### Task to carry out
Identify every line in the records below that contains the word "LIMIT", and copy each of those lines.

### Records for this exercise
+--

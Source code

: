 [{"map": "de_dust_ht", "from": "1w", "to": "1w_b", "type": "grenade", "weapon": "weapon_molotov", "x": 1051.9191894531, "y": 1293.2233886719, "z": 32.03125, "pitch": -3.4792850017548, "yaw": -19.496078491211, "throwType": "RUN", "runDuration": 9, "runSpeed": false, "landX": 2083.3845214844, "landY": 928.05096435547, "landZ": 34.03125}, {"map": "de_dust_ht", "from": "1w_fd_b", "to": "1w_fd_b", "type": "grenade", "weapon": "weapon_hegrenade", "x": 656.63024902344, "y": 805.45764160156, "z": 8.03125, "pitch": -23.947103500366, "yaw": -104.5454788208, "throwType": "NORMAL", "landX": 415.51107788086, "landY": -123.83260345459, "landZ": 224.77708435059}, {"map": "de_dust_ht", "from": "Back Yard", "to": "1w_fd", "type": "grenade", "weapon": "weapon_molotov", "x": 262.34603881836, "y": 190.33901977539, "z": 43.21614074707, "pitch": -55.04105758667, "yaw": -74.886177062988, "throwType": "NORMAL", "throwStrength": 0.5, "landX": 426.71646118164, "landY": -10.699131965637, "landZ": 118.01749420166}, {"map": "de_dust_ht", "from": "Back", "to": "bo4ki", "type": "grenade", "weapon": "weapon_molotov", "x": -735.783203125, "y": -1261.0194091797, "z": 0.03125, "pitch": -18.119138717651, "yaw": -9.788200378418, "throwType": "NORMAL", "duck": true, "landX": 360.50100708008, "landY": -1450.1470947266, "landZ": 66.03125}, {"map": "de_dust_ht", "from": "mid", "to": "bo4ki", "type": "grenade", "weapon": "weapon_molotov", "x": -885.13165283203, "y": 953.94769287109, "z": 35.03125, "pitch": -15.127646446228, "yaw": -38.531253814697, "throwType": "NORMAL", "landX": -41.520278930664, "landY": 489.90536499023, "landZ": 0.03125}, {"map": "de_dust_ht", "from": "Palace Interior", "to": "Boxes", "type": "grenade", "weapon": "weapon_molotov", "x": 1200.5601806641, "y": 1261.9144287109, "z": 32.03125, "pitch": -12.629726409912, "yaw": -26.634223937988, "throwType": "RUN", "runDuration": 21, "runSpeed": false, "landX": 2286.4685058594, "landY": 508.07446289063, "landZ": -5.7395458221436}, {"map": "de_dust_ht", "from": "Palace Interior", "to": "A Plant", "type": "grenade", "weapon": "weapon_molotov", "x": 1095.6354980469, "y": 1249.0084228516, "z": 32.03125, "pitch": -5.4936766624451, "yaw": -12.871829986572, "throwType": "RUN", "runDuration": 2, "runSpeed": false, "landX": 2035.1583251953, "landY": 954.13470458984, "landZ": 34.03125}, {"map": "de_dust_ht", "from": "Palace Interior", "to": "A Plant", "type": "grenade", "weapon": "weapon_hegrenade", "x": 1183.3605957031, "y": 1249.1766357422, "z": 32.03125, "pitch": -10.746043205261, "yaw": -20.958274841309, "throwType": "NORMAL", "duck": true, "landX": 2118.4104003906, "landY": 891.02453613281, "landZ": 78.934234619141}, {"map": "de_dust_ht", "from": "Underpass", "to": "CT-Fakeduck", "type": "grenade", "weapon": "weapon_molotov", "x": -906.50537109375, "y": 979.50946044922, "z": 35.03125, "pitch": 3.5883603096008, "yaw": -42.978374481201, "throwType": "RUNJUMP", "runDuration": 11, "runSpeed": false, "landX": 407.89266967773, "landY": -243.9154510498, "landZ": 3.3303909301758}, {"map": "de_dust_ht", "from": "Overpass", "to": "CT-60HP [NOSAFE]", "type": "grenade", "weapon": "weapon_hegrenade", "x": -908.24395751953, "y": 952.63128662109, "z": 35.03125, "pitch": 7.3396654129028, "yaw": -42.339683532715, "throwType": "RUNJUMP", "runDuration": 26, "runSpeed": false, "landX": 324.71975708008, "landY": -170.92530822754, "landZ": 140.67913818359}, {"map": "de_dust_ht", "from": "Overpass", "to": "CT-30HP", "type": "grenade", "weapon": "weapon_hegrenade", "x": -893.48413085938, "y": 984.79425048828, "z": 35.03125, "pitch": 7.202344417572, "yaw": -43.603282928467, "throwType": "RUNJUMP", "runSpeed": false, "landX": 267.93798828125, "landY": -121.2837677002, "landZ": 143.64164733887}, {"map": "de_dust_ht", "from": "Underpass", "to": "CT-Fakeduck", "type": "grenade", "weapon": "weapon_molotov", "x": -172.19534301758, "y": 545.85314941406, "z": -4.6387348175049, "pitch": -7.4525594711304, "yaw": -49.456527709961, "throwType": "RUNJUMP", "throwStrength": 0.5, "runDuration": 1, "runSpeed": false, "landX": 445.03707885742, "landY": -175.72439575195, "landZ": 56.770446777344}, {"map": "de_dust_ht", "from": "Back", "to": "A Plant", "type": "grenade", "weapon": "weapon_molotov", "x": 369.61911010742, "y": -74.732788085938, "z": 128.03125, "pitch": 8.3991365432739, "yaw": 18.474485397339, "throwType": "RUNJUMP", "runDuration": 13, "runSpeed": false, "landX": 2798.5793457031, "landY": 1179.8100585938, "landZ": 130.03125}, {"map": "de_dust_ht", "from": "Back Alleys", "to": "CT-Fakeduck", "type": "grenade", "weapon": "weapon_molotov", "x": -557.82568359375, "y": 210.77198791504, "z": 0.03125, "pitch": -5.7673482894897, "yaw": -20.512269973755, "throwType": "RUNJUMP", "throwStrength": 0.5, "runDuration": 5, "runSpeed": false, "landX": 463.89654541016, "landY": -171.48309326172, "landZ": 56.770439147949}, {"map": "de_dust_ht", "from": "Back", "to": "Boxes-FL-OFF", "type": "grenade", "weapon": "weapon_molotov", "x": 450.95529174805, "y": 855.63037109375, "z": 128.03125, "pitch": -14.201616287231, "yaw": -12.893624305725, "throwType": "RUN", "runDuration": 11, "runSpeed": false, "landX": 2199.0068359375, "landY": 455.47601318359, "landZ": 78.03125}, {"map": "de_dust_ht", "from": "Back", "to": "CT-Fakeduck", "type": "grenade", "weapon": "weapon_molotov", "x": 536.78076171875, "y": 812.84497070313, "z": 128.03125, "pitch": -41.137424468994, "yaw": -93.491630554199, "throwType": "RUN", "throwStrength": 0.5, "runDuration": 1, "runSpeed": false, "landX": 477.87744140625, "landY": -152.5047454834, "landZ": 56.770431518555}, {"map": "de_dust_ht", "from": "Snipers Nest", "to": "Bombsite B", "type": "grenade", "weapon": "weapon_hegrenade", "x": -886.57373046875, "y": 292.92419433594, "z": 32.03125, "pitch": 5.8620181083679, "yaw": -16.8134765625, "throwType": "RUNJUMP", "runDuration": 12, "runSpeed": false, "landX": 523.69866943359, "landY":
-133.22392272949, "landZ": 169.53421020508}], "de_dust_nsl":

+--

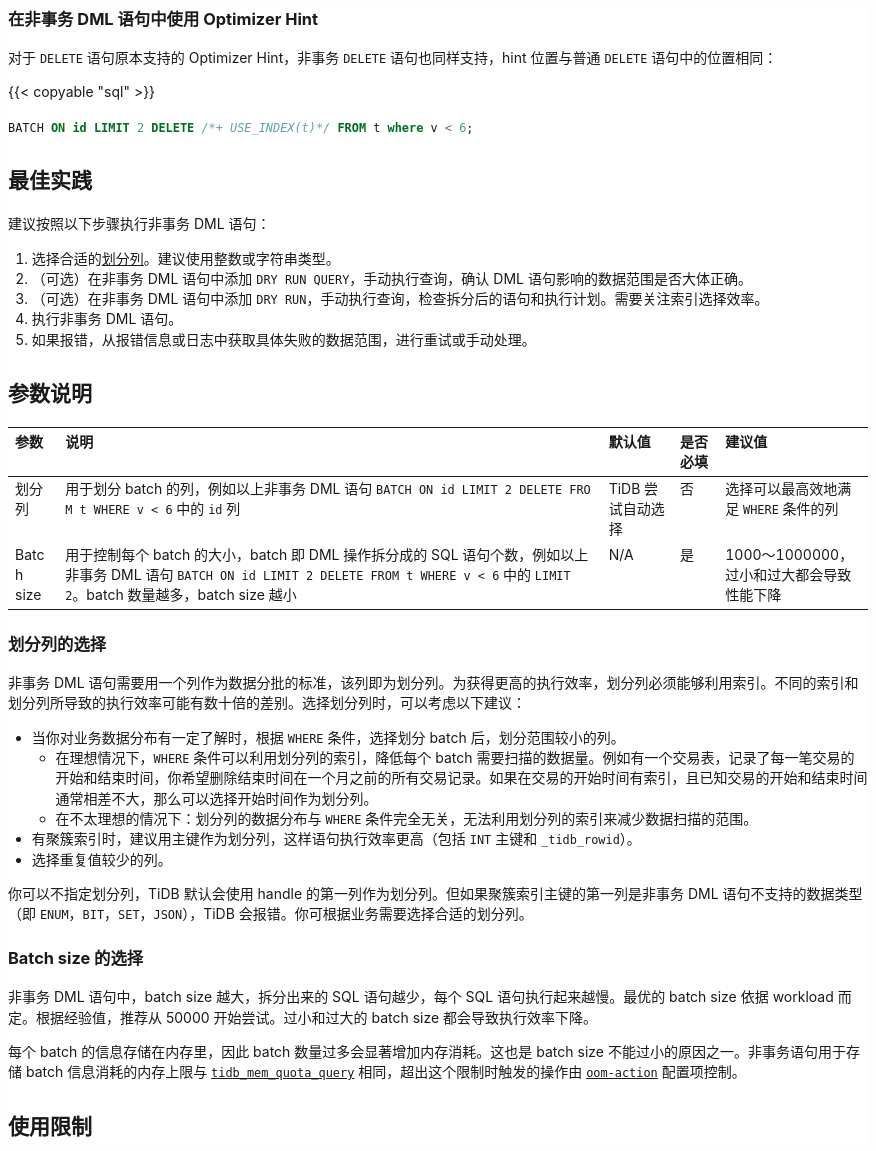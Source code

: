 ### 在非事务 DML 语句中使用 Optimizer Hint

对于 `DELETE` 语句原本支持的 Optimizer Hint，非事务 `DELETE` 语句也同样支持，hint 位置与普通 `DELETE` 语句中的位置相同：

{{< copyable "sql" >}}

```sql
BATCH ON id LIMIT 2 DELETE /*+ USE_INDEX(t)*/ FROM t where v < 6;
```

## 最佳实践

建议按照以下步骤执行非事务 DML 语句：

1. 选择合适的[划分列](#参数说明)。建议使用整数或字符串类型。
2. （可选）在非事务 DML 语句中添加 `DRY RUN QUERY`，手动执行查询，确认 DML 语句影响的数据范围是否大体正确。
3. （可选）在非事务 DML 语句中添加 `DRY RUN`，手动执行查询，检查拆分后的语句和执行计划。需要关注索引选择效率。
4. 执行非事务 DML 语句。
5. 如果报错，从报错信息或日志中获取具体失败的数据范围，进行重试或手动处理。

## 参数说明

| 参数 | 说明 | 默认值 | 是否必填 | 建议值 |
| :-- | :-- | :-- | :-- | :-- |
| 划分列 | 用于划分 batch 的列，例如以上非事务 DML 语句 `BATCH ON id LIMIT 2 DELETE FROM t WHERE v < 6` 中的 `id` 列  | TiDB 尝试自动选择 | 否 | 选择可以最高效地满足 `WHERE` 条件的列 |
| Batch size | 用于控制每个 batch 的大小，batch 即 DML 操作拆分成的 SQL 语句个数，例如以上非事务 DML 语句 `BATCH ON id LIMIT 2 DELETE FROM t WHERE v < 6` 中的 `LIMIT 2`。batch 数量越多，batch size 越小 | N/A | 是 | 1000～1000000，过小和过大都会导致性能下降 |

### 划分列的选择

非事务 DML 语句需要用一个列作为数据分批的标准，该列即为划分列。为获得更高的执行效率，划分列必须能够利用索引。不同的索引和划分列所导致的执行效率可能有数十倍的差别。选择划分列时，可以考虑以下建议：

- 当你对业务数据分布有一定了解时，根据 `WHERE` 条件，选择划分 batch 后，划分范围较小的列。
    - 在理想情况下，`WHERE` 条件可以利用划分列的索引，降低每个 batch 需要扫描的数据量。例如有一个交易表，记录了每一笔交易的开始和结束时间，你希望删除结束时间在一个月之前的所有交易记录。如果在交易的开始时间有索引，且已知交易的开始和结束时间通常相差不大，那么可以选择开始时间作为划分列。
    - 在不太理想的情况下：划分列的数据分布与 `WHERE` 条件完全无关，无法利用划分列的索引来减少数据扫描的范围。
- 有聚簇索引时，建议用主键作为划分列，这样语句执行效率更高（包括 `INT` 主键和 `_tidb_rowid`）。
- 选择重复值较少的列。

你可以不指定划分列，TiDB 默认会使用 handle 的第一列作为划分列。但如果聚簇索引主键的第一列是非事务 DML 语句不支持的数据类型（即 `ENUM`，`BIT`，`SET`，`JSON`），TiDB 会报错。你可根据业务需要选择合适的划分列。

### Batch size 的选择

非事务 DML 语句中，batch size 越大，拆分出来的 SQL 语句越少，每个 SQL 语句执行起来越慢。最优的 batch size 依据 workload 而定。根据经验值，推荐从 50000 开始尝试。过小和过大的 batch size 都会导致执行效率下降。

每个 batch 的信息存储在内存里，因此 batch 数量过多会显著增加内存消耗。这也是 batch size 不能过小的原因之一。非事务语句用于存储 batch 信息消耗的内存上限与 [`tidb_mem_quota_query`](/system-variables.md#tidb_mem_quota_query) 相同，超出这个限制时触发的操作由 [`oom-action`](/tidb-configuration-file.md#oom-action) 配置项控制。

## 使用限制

+--

### Response to the task
BATCH ON id LIMIT 2 DELETE /*+ USE_INDEX(t)*/ FROM t where v < 6;
| 划分列 | 用于划分 batch 的列，例如以上非事务 DML 语句 `BATCH ON id LIMIT 2 DELETE FROM t WHERE v < 6` 中的 `id` 列  | TiDB 尝试自动选择 | 否 | 选择可以最高效地满足 `WHERE` 条件的列 |
| Batch size | 用于控制每个 batch 的大小，batch 即 DML 操作拆分成的 SQL 语句个数，例如以上非事务 DML 语句 `BATCH ON id LIMIT 2 DELETE FROM t WHERE v < 6` 中的 `LIMIT 2`。batch 数量越多，batch size 越小 | N/A | 是 | 1000～1000000，过小和过大都会导致性能下降 |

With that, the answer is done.